**Work to be completed**. Copy out exactly the lines below that run from the one holding "Leverage FastComet’s global" to the one holding "## 7. HostPapa", keeping both of those lines and no others.

**Records provided**.

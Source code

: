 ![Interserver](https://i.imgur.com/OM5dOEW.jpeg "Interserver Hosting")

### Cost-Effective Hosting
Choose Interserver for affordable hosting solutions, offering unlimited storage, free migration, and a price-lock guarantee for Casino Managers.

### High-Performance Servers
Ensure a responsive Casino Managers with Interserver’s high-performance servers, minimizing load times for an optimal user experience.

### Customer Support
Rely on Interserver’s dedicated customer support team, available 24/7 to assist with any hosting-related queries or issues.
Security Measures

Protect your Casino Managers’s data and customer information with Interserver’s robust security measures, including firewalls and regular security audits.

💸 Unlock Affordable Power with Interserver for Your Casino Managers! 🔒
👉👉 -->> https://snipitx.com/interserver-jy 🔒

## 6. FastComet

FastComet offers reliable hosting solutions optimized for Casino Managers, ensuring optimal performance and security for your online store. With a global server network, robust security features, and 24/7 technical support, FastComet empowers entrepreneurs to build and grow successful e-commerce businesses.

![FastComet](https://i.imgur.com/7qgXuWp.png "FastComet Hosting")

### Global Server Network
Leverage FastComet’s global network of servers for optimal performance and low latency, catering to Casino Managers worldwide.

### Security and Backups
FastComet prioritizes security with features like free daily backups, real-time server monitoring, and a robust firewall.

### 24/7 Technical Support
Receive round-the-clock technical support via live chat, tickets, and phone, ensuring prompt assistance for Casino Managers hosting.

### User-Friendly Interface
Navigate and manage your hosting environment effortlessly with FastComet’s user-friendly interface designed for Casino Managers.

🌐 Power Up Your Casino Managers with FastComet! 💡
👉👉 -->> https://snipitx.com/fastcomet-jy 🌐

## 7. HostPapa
--
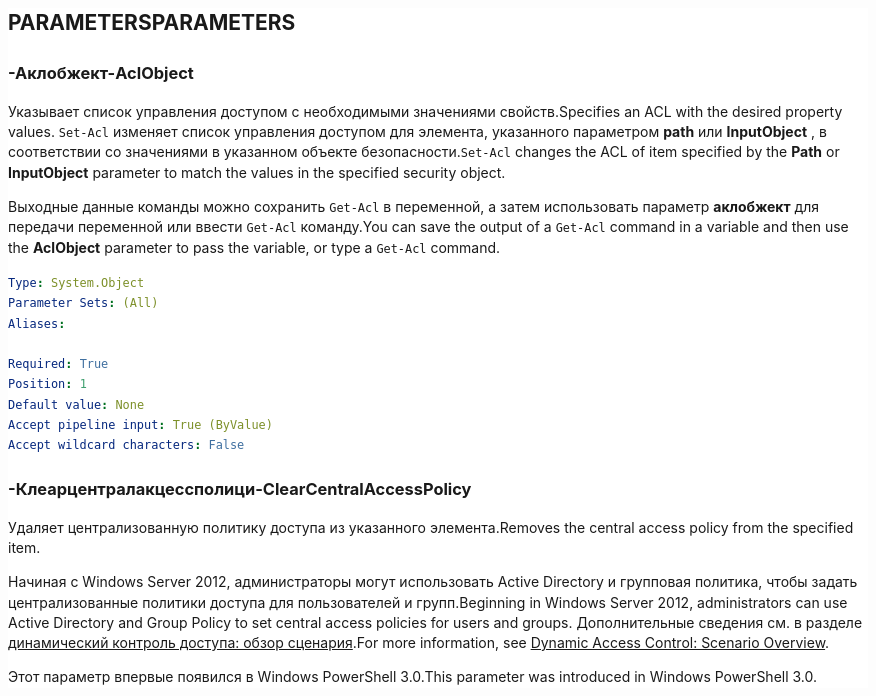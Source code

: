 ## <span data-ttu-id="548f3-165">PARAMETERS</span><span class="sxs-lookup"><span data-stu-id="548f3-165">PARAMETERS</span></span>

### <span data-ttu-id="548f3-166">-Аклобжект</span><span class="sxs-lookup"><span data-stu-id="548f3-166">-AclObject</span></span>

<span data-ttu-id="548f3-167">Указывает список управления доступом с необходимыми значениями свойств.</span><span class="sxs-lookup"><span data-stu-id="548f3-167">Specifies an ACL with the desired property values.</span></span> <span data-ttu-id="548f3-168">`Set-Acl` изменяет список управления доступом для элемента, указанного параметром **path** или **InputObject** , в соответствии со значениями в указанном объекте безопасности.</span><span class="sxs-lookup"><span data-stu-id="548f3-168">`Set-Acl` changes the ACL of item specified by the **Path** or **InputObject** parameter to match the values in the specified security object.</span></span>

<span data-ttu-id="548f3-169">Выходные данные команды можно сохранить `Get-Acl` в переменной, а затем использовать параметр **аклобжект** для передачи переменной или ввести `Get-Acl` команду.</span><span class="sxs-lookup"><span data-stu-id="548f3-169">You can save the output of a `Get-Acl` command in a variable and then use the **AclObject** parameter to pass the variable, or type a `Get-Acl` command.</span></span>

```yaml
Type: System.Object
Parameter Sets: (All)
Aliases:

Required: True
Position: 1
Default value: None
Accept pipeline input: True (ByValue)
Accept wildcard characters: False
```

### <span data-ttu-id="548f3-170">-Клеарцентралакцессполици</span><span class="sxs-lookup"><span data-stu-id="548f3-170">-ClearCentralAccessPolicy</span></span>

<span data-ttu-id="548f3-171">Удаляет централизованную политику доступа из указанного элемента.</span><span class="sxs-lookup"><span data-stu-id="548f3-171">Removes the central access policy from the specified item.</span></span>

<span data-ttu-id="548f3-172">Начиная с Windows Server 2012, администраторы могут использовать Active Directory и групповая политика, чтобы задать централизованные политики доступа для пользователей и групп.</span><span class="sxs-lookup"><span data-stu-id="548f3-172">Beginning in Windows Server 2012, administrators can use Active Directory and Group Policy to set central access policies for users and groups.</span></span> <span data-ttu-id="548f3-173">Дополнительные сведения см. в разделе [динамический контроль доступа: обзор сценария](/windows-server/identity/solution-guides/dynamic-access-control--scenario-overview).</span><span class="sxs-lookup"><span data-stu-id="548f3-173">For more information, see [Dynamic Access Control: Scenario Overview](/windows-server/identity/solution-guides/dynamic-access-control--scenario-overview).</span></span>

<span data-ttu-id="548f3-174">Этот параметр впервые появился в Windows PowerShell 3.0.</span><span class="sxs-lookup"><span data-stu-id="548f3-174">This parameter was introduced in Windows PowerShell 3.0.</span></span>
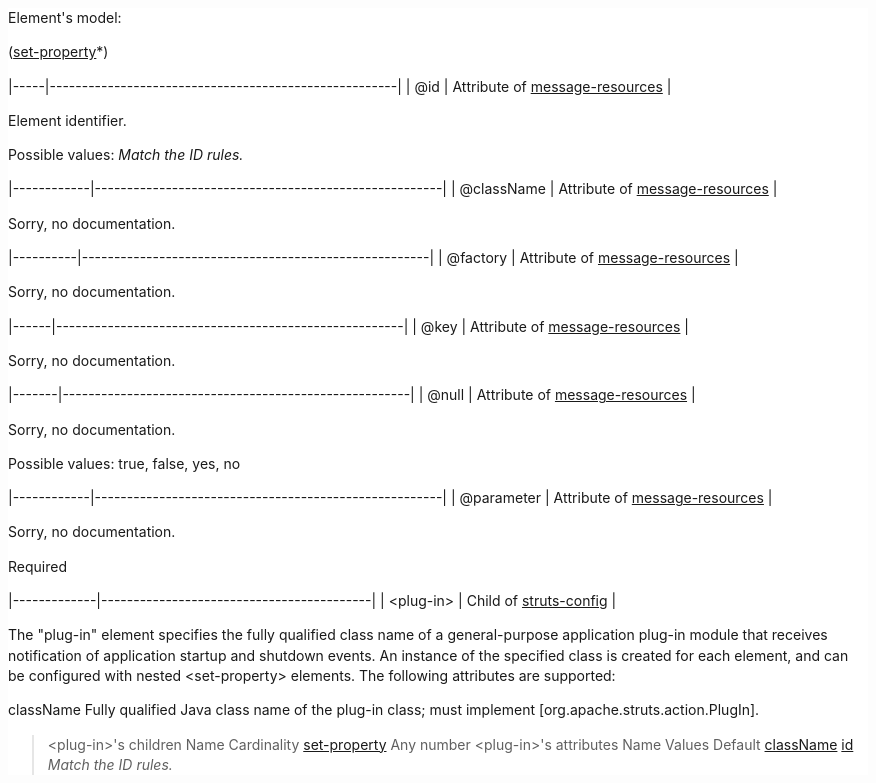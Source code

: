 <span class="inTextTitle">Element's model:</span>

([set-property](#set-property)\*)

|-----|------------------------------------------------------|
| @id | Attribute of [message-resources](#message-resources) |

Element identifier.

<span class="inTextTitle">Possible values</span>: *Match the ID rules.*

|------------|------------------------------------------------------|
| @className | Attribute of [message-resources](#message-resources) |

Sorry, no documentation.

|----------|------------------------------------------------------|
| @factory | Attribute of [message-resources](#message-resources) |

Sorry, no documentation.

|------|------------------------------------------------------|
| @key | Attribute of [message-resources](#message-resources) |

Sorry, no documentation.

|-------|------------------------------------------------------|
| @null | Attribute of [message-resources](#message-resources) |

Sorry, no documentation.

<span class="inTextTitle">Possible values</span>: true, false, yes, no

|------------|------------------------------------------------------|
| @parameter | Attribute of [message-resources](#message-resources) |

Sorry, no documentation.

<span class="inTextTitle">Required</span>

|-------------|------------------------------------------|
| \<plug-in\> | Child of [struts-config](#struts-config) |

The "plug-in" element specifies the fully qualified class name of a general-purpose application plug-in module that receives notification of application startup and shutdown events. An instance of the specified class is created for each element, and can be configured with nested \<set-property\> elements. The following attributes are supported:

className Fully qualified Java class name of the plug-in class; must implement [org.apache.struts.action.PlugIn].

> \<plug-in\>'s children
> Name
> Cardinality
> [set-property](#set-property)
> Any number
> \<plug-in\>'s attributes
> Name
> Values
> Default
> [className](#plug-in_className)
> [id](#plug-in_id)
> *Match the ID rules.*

**Answer for this exercise**.
Leverage FastComet’s global network of servers for optimal performance and low latency, catering to Casino Managers worldwide.

### Security and Backups
FastComet prioritizes security with features like free daily backups, real-time server monitoring, and a robust firewall.

### 24/7 Technical Support
Receive round-the-clock technical support via live chat, tickets, and phone, ensuring prompt assistance for Casino Managers hosting.

### User-Friendly Interface
Navigate and manage your hosting environment effortlessly with FastComet’s user-friendly interface designed for Casino Managers.

🌐 Power Up Your Casino Managers with FastComet! 💡
👉👉 -->> https://snipitx.com/fastcomet-jy 🌐

## 7. HostPapa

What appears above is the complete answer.